=== Your goal ===
Locate the lines of the listing below that hold "want", then copy each of them.

== Records for the task ==

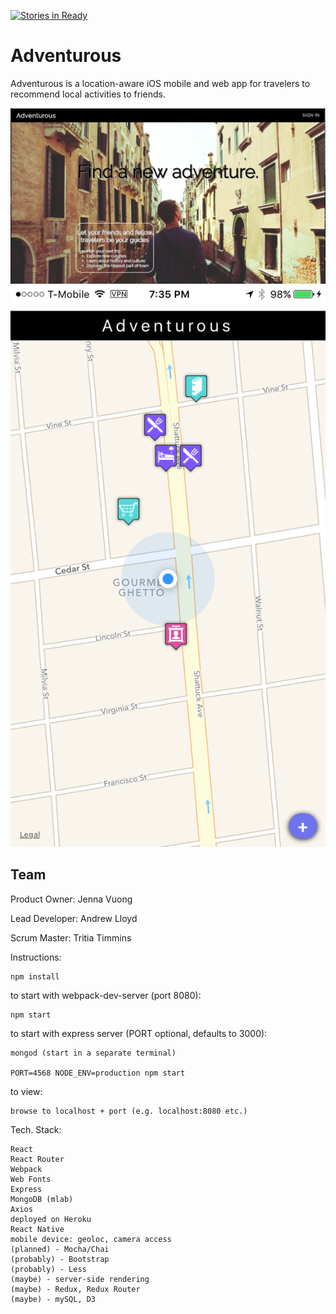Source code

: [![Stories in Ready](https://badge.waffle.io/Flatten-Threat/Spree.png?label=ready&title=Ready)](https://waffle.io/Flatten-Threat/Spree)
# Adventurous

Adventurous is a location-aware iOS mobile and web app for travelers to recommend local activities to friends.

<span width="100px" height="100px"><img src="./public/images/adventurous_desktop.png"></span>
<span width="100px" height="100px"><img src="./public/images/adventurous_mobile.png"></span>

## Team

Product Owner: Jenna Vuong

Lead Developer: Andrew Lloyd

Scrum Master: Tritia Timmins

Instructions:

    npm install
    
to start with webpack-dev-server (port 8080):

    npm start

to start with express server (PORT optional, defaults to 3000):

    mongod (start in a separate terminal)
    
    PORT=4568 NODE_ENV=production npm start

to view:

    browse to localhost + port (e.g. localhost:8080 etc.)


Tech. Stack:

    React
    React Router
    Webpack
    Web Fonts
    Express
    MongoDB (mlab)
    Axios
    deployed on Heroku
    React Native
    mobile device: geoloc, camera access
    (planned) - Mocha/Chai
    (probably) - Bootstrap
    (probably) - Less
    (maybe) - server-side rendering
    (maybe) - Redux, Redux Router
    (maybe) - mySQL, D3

===
== Records for the task ==

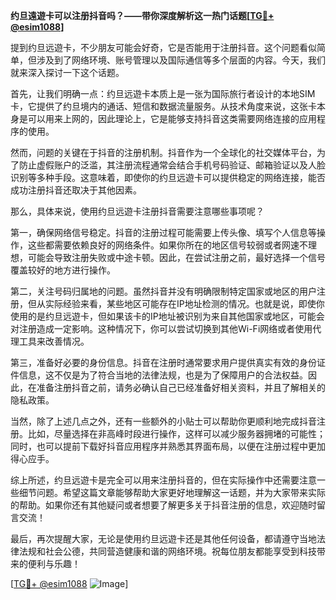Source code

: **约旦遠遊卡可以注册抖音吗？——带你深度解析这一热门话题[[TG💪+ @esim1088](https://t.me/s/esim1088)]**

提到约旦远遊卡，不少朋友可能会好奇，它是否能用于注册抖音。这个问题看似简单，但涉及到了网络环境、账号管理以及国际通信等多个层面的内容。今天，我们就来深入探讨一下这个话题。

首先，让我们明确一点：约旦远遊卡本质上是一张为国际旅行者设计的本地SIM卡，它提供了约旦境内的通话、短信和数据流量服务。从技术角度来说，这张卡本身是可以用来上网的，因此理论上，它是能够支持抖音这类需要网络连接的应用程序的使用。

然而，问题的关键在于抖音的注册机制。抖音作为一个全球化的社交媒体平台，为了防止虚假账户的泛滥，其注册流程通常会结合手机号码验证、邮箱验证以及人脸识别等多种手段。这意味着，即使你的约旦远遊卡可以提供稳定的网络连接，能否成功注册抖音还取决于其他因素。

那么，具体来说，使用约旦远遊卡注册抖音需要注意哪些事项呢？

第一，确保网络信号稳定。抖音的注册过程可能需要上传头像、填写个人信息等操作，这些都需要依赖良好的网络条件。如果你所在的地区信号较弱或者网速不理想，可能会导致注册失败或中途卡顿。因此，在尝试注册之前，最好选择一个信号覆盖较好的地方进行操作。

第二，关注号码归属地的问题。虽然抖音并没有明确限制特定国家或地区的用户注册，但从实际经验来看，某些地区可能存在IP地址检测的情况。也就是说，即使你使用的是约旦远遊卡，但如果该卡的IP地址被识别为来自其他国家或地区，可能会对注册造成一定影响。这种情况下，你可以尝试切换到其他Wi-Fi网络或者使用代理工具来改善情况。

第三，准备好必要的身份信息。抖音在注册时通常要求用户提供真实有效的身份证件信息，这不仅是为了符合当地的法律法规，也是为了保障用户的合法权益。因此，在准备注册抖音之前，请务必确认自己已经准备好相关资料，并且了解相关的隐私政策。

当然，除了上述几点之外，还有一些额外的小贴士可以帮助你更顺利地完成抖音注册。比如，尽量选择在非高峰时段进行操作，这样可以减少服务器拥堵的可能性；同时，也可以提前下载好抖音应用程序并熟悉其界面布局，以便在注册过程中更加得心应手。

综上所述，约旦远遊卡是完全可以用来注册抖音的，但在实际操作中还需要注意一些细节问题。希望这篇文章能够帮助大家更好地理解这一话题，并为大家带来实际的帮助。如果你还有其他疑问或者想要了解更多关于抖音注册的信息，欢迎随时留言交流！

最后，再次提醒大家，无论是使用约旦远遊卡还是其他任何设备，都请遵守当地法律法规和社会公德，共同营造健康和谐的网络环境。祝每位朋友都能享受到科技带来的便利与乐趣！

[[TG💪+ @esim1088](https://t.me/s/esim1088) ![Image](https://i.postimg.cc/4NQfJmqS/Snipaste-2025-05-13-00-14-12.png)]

===
== Records for the task ==

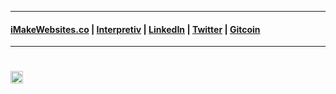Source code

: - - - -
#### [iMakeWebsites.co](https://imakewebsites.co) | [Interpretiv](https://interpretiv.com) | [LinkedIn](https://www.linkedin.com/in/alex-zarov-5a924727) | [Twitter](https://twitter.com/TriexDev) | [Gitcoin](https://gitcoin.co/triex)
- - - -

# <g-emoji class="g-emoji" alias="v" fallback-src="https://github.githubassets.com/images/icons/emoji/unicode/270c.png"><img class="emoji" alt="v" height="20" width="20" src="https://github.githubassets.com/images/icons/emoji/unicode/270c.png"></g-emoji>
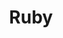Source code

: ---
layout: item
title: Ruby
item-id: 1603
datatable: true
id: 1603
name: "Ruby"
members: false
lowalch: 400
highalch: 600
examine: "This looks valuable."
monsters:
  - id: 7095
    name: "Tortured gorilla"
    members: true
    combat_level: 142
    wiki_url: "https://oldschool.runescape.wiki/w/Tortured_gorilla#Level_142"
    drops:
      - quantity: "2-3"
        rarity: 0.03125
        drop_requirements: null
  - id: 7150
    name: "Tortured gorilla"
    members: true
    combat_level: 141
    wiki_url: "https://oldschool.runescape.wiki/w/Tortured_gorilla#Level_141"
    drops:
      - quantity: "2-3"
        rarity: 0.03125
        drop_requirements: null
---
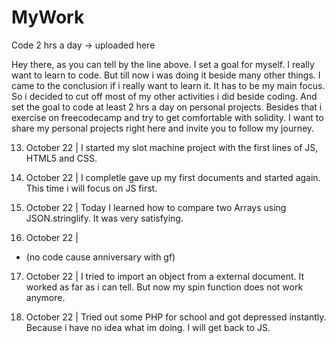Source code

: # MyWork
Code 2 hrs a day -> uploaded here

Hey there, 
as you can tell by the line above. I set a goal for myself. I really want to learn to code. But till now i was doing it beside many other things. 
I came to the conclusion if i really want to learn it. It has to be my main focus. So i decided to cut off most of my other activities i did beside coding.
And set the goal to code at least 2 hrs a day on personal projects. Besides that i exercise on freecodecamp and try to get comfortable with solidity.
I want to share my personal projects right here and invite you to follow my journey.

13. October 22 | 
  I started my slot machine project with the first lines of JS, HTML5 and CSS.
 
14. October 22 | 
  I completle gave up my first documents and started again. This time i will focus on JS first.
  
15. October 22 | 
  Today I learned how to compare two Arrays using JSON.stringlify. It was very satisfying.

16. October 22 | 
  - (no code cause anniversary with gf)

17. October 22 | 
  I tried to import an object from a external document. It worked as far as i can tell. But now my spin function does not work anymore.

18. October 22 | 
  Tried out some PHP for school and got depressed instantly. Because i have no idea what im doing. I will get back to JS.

===

=== Answer box ===
as you can tell by the line above. I set a goal for myself. I really want to learn to code. But till now i was doing it beside many other things. 
I came to the conclusion if i really want to learn it. It has to be my main focus. So i decided to cut off most of my other activities i did beside coding.
I want to share my personal projects right here and invite you to follow my journey.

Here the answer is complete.